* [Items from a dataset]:
_ _ _

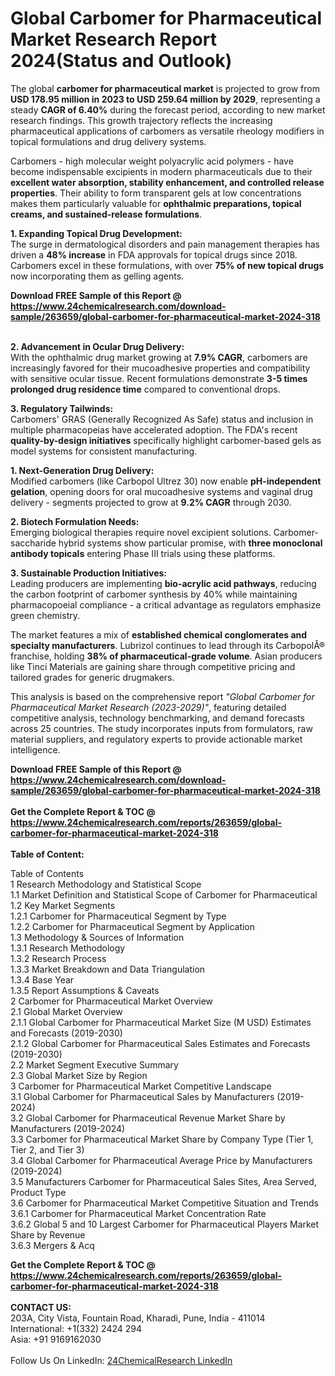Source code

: <h1>Global Carbomer for Pharmaceutical Market Research Report 2024(Status and Outlook)</h1><p>The global <strong>carbomer for pharmaceutical market</strong> is projected to grow from <strong>USD 178.95 million in 2023 to USD 259.64 million by 2029</strong>, representing a steady <strong>CAGR of 6.40%</strong> during the forecast period, according to new market research findings. This growth trajectory reflects the increasing pharmaceutical applications of carbomers as versatile rheology modifiers in topical formulations and drug delivery systems.</p><p>Carbomers - high molecular weight polyacrylic acid polymers - have become indispensable excipients in modern pharmaceuticals due to their <strong>excellent water absorption, stability enhancement, and controlled release properties</strong>. Their ability to form transparent gels at low concentrations makes them particularly valuable for <strong>ophthalmic preparations, topical creams, and sustained-release formulations</strong>.</p><p><strong>1. Expanding Topical Drug Development:</strong><br>
The surge in dermatological disorders and pain management therapies has driven a <strong>48% increase</strong> in FDA approvals for topical drugs since 2018. Carbomers excel in these formulations, with over <strong>75% of new topical drugs</strong> now incorporating them as gelling agents.</p><div><b>Download FREE Sample of this Report @ 
            <a href="https://www.24chemicalresearch.com/download-sample/263659/global-carbomer-for-pharmaceutical-market-2024-318">
            https://www.24chemicalresearch.com/download-sample/263659/global-carbomer-for-pharmaceutical-market-2024-318</a></b></div><br><p><strong>2. Advancement in Ocular Drug Delivery:</strong><br>
With the ophthalmic drug market growing at <strong>7.9% CAGR</strong>, carbomers are increasingly favored for their mucoadhesive properties and compatibility with sensitive ocular tissue. Recent formulations demonstrate <strong>3-5 times prolonged drug residence time</strong> compared to conventional drops.</p><p><strong>3. Regulatory Tailwinds:</strong><br>
Carbomers' GRAS (Generally Recognized As Safe) status and inclusion in multiple pharmacopeias have accelerated adoption. The FDA's recent <strong>quality-by-design initiatives</strong> specifically highlight carbomer-based gels as model systems for consistent manufacturing.</p><p><strong>1. Next-Generation Drug Delivery:</strong><br>
Modified carbomers (like Carbopol Ultrez 30) now enable <strong>pH-independent gelation</strong>, opening doors for oral mucoadhesive systems and vaginal drug delivery - segments projected to grow at <strong>9.2% CAGR</strong> through 2030.</p><p><strong>2. Biotech Formulation Needs:</strong><br>
Emerging biological therapies require novel excipient solutions. Carbomer-saccharide hybrid systems show particular promise, with <strong>three monoclonal antibody topicals</strong> entering Phase III trials using these platforms.</p><p><strong>3. Sustainable Production Initiatives:</strong><br>
Leading producers are implementing <strong>bio-acrylic acid pathways</strong>, reducing the carbon footprint of carbomer synthesis by 40% while maintaining pharmacopoeial compliance - a critical advantage as regulators emphasize green chemistry.</p><p>The market features a mix of <strong>established chemical conglomerates and specialty manufacturers</strong>. Lubrizol continues to lead through its CarbopolÂ® franchise, holding <strong>38% of pharmaceutical-grade volume</strong>. Asian producers like Tinci Materials are gaining share through competitive pricing and tailored grades for generic drugmakers.</p><p>This analysis is based on the comprehensive report <em>"Global Carbomer for Pharmaceutical Market Research (2023-2029)"</em>, featuring detailed competitive analysis, technology benchmarking, and demand forecasts across 25 countries. The study incorporates inputs from formulators, raw material suppliers, and regulatory experts to provide actionable market intelligence.</p><div><b>Download FREE Sample of this Report @ 
            <a href="https://www.24chemicalresearch.com/download-sample/263659/global-carbomer-for-pharmaceutical-market-2024-318">
            https://www.24chemicalresearch.com/download-sample/263659/global-carbomer-for-pharmaceutical-market-2024-318</a></b></div><br><div><b>Get the Complete Report & TOC @ 
            <a href="https://www.24chemicalresearch.com/reports/263659/global-carbomer-for-pharmaceutical-market-2024-318">
            https://www.24chemicalresearch.com/reports/263659/global-carbomer-for-pharmaceutical-market-2024-318</a></b></div><br>
            <b>Table of Content:</b><p>Table of Contents<br />
1 Research Methodology and Statistical Scope<br />
1.1 Market Definition and Statistical Scope of Carbomer for Pharmaceutical<br />
1.2 Key Market Segments<br />
1.2.1 Carbomer for Pharmaceutical Segment by Type<br />
1.2.2 Carbomer for Pharmaceutical Segment by Application<br />
1.3 Methodology & Sources of Information<br />
1.3.1 Research Methodology<br />
1.3.2 Research Process<br />
1.3.3 Market Breakdown and Data Triangulation<br />
1.3.4 Base Year<br />
1.3.5 Report Assumptions & Caveats<br />
2 Carbomer for Pharmaceutical Market Overview<br />
2.1 Global Market Overview<br />
2.1.1 Global Carbomer for Pharmaceutical Market Size (M USD) Estimates and Forecasts (2019-2030)<br />
2.1.2 Global Carbomer for Pharmaceutical Sales Estimates and Forecasts (2019-2030)<br />
2.2 Market Segment Executive Summary<br />
2.3 Global Market Size by Region<br />
3 Carbomer for Pharmaceutical Market Competitive Landscape<br />
3.1 Global Carbomer for Pharmaceutical Sales by Manufacturers (2019-2024)<br />
3.2 Global Carbomer for Pharmaceutical Revenue Market Share by Manufacturers (2019-2024)<br />
3.3 Carbomer for Pharmaceutical Market Share by Company Type (Tier 1, Tier 2, and Tier 3)<br />
3.4 Global Carbomer for Pharmaceutical Average Price by Manufacturers (2019-2024)<br />
3.5 Manufacturers Carbomer for Pharmaceutical Sales Sites, Area Served, Product Type<br />
3.6 Carbomer for Pharmaceutical Market Competitive Situation and Trends<br />
3.6.1 Carbomer for Pharmaceutical Market Concentration Rate<br />
3.6.2 Global 5 and 10 Largest Carbomer for Pharmaceutical Players Market Share by Revenue<br />
3.6.3 Mergers & Acq</p><div><b>Get the Complete Report & TOC @ 
            <a href="https://www.24chemicalresearch.com/reports/263659/global-carbomer-for-pharmaceutical-market-2024-318">
            https://www.24chemicalresearch.com/reports/263659/global-carbomer-for-pharmaceutical-market-2024-318</a></b></div><br><b>CONTACT US:</b><br>
            203A, City Vista, Fountain Road, Kharadi, Pune, India - 411014<br>
            International: +1(332) 2424 294<br>
            Asia: +91 9169162030 <br><br>
            Follow Us On LinkedIn: <a href="https://www.linkedin.com/company/24chemicalresearch/">24ChemicalResearch LinkedIn</a>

_ _ _

* [YOUR GOAL]: Among the lines above, find those with the word "Revenue". Copy them.

* [EXERCISE SOLUTION]:
3.2 Global Carbomer for Pharmaceutical Revenue Market Share by Manufacturers (2019-2024)<br />
3.6.2 Global 5 and 10 Largest Carbomer for Pharmaceutical Players Market Share by Revenue<br />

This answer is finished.